▶ _Exercise objective_
For the entries below, report every line that includes the word "predictions".

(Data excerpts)
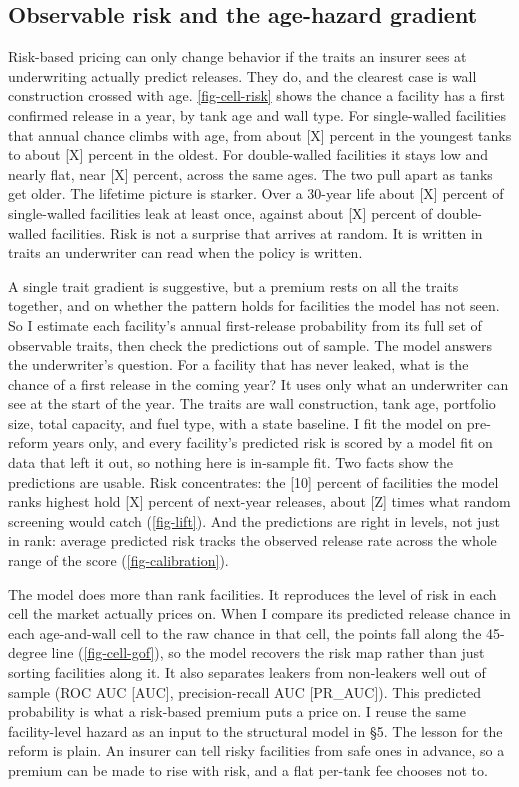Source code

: \documentclass[
  12pt,
]{article}
\begin{document}
\subsection{Observable risk and the age-hazard
gradient}\label{observable-risk-and-the-age-hazard-gradient}

Risk-based pricing can only change behavior if the traits an insurer
sees at underwriting actually predict releases. They do, and the
clearest case is wall construction crossed with age.
\autoref{fig-cell-risk} shows the chance a facility has a first
confirmed release in a year, by tank age and wall type. For
single-walled facilities that annual chance climbs with age, from about
{[}X{]} percent in the youngest tanks to about {[}X{]} percent in the
oldest. For double-walled facilities it stays low and nearly flat, near
{[}X{]} percent, across the same ages. The two pull apart as tanks get
older. The lifetime picture is starker. Over a 30-year life about
{[}X{]} percent of single-walled facilities leak at least once, against
about {[}X{]} percent of double-walled facilities. Risk is not a
surprise that arrives at random. It is written in traits an underwriter
can read when the policy is written.

A single trait gradient is suggestive, but a premium rests on all the
traits together, and on whether the pattern holds for facilities the
model has not seen. So I estimate each facility's annual first-release
probability from its full set of observable traits, then check the
predictions out of sample. The model answers the underwriter's question.
For a facility that has never leaked, what is the chance of a first
release in the coming year? It uses only what an underwriter can see at
the start of the year. The traits are wall construction, tank age,
portfolio size, total capacity, and fuel type, with a state baseline. I
fit the model on pre-reform years only, and every facility's predicted
risk is scored by a model fit on data that left it out, so nothing here
is in-sample fit. Two facts show the predictions are usable. Risk
concentrates: the {[}10{]} percent of facilities the model ranks highest
hold {[}X{]} percent of next-year releases, about {[}Z{]} times what
random screening would catch (\autoref{fig-lift}). And the predictions
are right in levels, not just in rank: average predicted risk tracks the
observed release rate across the whole range of the score
(\autoref{fig-calibration}).

The model does more than rank facilities. It reproduces the level of
risk in each cell the market actually prices on. When I compare its
predicted release chance in each age-and-wall cell to the raw chance in
that cell, the points fall along the 45-degree line
(\autoref{fig-cell-gof}), so the model recovers the risk map rather than
just sorting facilities along it. It also separates leakers from
non-leakers well out of sample (ROC AUC {[}AUC{]}, precision-recall AUC
{[}PR\_AUC{]}). This predicted probability is what a risk-based premium
puts a price on. I reuse the same facility-level hazard as an input to
the structural model in §5. The lesson for the reform is plain. An
insurer can tell risky facilities from safe ones in advance, so a
premium can be made to rise with risk, and a flat per-tank fee chooses
not to.
\end{document}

▶ _Worked solution_
predictions out of sample. The model answers the underwriter's question.
is in-sample fit. Two facts show the predictions are usable. Risk
random screening would catch (\autoref{fig-lift}). And the predictions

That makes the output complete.